Other new releases

What’s the biggest surprise of 1973’s “Paper Moon”, the delightful Depression-era comedy about a con artist and the little girl who becomes his sidekick? Is it that Tatum O’Neal could give such a funny, layered performance when she was only 9 years old? Is it that director Peter Bogdanovich could dump his wife Polly Platt for Cybill Shepherd yet still benefit from her terrific creative contributions? (In the accompanying documentary, we realize Platt did the production design, had the key insight of casting Tatum, sewed many of her costumes and even found the location for the memorable closing shot.) Or perhaps the biggest surprise is that Bogdanovich could turn out three classics in a row – “The Last Picture Show,” “What’s Up Doc?” and this – and then doing almost nothing of value ever since. Also just out: Bogdanovich’s 1968 debut “Targets” and one of his many later flops, 1974’s “Daisy Miller.”
Hello, low I.Q.-ers! Despite years of experience catching all the adult jokes worked into Looney Tunes, it was still a kick to discover all the satire packed into 1961 debut season of “Rocky & Bullwinkle & Friends.” They mocked the Cold War with Boris and Natasha, they mocked do-gooders with Canadian Mountie Dudley Do-Right, and they even mocked the show’s sponsor General Mills. Plus you get segments starring Moose and Squirrel, “Fractured Fairy Tales,” Sherman and Peabody and much more. A gem, with extras including promo spots, commercials and even advice for the lovelorn from a Bullwinkle hand puppet.

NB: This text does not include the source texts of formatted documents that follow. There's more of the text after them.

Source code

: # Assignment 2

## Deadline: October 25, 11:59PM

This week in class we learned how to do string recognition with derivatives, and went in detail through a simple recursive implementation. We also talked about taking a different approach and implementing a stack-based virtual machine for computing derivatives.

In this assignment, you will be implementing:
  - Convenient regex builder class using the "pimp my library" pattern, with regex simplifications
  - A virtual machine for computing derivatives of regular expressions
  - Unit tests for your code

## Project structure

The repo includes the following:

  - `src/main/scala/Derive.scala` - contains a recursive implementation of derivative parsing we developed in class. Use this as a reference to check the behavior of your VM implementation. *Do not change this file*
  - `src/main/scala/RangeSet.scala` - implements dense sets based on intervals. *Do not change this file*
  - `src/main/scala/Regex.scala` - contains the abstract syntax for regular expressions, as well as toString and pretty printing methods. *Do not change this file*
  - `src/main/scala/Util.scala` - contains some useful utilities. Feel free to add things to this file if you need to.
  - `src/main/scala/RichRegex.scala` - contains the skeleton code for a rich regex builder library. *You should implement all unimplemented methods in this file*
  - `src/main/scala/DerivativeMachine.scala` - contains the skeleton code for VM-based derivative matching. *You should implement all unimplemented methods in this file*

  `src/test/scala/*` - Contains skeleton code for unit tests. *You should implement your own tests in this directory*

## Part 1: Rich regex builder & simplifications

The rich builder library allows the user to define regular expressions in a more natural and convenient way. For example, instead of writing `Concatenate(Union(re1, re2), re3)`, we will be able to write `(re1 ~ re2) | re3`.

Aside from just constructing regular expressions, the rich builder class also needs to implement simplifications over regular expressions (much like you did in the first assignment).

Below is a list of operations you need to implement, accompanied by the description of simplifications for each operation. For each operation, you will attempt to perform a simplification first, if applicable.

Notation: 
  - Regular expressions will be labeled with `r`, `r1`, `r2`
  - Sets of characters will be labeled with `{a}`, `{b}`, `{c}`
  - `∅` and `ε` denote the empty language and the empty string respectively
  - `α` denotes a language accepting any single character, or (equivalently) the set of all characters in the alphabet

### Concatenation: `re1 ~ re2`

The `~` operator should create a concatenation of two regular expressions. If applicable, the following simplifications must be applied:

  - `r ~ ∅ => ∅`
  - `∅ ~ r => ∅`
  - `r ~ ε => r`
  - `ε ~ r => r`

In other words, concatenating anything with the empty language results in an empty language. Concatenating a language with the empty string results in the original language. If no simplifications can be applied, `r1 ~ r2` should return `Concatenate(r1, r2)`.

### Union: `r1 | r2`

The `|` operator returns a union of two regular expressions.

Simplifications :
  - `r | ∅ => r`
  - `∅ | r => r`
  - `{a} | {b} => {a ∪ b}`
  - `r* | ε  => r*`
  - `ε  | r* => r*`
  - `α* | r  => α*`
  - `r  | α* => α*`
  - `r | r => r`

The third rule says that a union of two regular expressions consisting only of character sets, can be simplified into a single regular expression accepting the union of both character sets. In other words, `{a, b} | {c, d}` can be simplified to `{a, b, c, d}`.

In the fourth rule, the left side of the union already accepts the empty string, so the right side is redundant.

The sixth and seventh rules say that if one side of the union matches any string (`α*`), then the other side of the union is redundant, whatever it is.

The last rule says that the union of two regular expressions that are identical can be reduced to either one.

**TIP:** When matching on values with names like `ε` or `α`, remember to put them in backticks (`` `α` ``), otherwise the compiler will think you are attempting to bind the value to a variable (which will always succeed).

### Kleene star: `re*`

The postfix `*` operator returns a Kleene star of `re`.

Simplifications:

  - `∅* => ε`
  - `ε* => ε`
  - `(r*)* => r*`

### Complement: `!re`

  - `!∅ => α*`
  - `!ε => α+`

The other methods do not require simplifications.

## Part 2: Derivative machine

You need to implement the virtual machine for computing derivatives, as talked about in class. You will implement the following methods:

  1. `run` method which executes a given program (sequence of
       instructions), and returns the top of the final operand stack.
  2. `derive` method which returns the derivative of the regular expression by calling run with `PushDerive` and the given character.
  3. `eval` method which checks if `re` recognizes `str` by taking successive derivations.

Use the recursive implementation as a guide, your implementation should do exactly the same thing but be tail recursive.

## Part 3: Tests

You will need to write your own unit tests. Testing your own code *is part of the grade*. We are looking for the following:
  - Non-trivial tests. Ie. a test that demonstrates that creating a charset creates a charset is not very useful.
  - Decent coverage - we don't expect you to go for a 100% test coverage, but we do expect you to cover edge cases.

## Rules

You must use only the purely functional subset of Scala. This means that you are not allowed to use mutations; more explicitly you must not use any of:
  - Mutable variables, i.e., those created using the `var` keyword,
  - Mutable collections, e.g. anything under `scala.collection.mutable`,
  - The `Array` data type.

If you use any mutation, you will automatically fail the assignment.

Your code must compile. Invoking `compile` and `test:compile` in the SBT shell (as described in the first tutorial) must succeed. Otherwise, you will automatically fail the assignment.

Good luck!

Those preferring their sci-fi without satire will snatch up season three of “Babylon 5,” with Bruce Boxleitner in full command and the story lines getting ever more complicated (in a good way).
Anyone caught off-guard by the assured tone of director Iain Softley’s terrific costume drama “Wings of a Dove” hadn’t seen 1993’s “Backbeat.” This sweaty little drama takes an almost impossible premise – depicting the early German tour of a scruffy new band named The Beatles – and manages to turn it into a compelling film (thanks to Ian Hart as Lennon and Stephen Dorff as bassist Stu Sutcliffe). The sensational music is courtesy of a super group including Dave Grohl, David Pirner and Mike Mills.
Also out:
Chris Rock runs for higher office in “Head of State,” but deservedly got a lot less attention than Arnold Schwarzenegger; A professional tracker is called in to capture an AWOL soldier in “The Hunted”, with Tommy Lee Jones, Benicio Del Toro and Connie Nielsen; Hilary Duff charms in the slight comedy “The Lizzie McGuire Movie,” making you wonder how Disney could let her go; Miramax head honchos Harvey and Bob Weinstein direct the 1986 rock ‘n’ roll flick “Playing for Keeps,” featuring Marisa Tomei; the uniquely awful disaster “Sgt. Pepper’s Lonely Hearts Club Band”; and Ray McAnally’s engaging central performance as a socialist prime minister taking flak on all sides in the creaky but fun political thriller “A Very British Coup.”
Next Tuesday:
Oscar-winning musical “Chicago”; Bob Fosse’s searingly autobiographical “All That Jazz”; Michael Moore’s muckraking hits “Bowling for Columbine” and “Roger & Me”; and for those anticipating another possible tour by the duo, “Simon & Garfunkel: The Concert in Central Park.”